A natureza acaba sendo num paradoxo, de vingativa em alguns momentos, ela também é acolhedora, como uma mãe que educa seus filhos com amor, mas também com punição se preciso for. De uma forma íntima e tranqüilizadora, ela surge todo o dia com todo o seu esplendor e beleza. E às vezes, encoberta por seus mistérios ela precisa ser decifrada como as areias que se movem ou como os ruídos dos pássaros com suas mensagens.


O potencial da natureza nos mitos


Flora e Zéfiro (deus dos ventos)



No passado distante, o homem era como uma criança que adorava contos de fadas. Quase impotente diante das forças da natureza, levava uma vida de desconforto e dificuldades inimagináveis.

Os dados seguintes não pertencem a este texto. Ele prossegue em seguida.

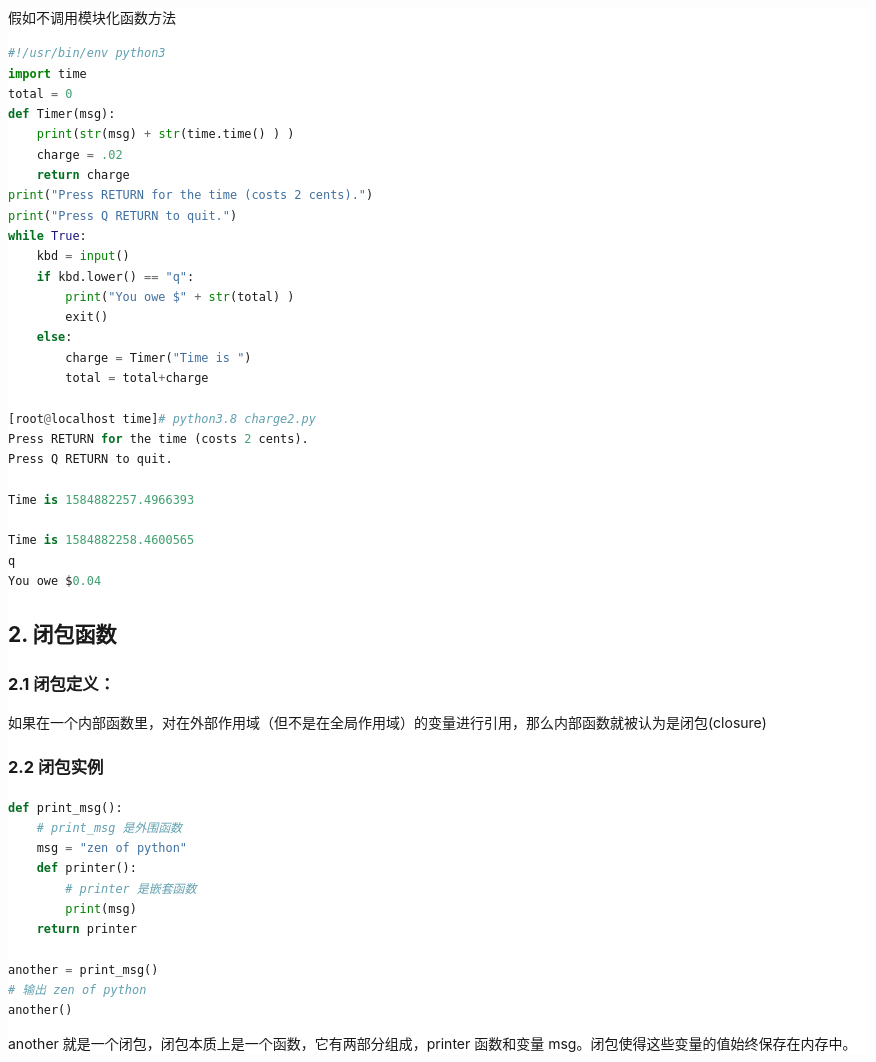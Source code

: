 假如不调用模块化函数方法

```python
#!/usr/bin/env python3
import time
total = 0
def Timer(msg):
    print(str(msg) + str(time.time() ) )
    charge = .02
    return charge
print("Press RETURN for the time (costs 2 cents).")
print("Press Q RETURN to quit.")
while True:
    kbd = input()
    if kbd.lower() == "q":
        print("You owe $" + str(total) )
        exit()
    else:
        charge = Timer("Time is ")
        total = total+charge

[root@localhost time]# python3.8 charge2.py
Press RETURN for the time (costs 2 cents).
Press Q RETURN to quit.

Time is 1584882257.4966393

Time is 1584882258.4600565
q
You owe $0.04
```

## 2. 闭包函数
### 2.1 闭包定义：
如果在一个内部函数里，对在外部作用域（但不是在全局作用域）的变量进行引用，那么内部函数就被认为是闭包(closure)

### 2.2 闭包实例

```python
def print_msg():
    # print_msg 是外围函数
    msg = "zen of python"
    def printer():
        # printer 是嵌套函数
        print(msg)
    return printer

another = print_msg()
# 输出 zen of python
another()
```
another 就是一个闭包，闭包本质上是一个函数，它有两部分组成，printer 函数和变量 msg。闭包使得这些变量的值始终保存在内存中。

A seu redor, forças aterradoras frequentemente provocavam desastres, mas também o fascinavam com sua grandeza e seu poder, enchendo-lhe o coração de amor pela vida. Num esforço para torná-la menos incompreensível, ele buscou as causas por trás dos horrores e maravilhas com que se deparava. Seu conhecimento limitado, só frustrava as tentativas de encontrar a explicação verdadeira para os fenômenos e assim sua imaginação começou a trabalhar. Uma imaginação fértil, que tecia histórias incríveis, cheias de beleza e sentimento, mas com um traço de tristeza espelhando sua existência árdua. Assim, nasceram os mitos, que parecem contos de fadas, segundo o autor Stephanides, em sua obra “Os deuses do Olimpo”.
O autor comenta também que, por trás deles, invariavelmente, há fatos reais. Na Mitologia Grega pode-se encontrar a vida dos antigos, da forma como eles mesmos a viam e explicavam e, acima de tudo, pode-se encontrar sua percepção do mundo. A Mitologia é a sua religião. (Stephanides, p. 02-03, 2001)
O mito é uma história sagrada, uma narrativa de acontecimentos que se deram num tempo primordial pela intervenção de seres sobrenaturais. Os mitos substituem a religião na Grécia antiga e o homem primitivo como não entendia os fenômenos naturais resolveu compreendê-los movido pelo seu desejo de explicar a origem destes fenômenos. A natureza os acolhia, mas também os intimidava com seus raios, secas, furacões, eclipses e outros elementos desconhecidos. Eles eram auxiliados pelos deuses ou pela magia, de qualquer forma, tinham que se defender.
Atualmente, apesar de nossos conhecimentos científicos e da alta tecnologia, de vez em quando, também somos surpreendidos com os fenômenos da natureza, na qual não nos valem as cientificidades, mas a nossa astúcia mais primitiva diante dos segredos da natureza.


Referência bibliográfica:

1) Cabrera, Julio. O cinema pensa: uma introdução à filosofia através dos filmes. Rio de Janeiro: Rocco, 2006.
2) Ramos, Luciano. Os melhores filmes novos: 290 comentados e analisados. São Paulo: Contexto, 2009.
3) Revista Viver Mente & Cérebro – agosto - 2005.
4) STEPHANIDES, Menelaos. Os Deuses do Olimpo. São Paulo: Odysseus Editora Ltda, 2001.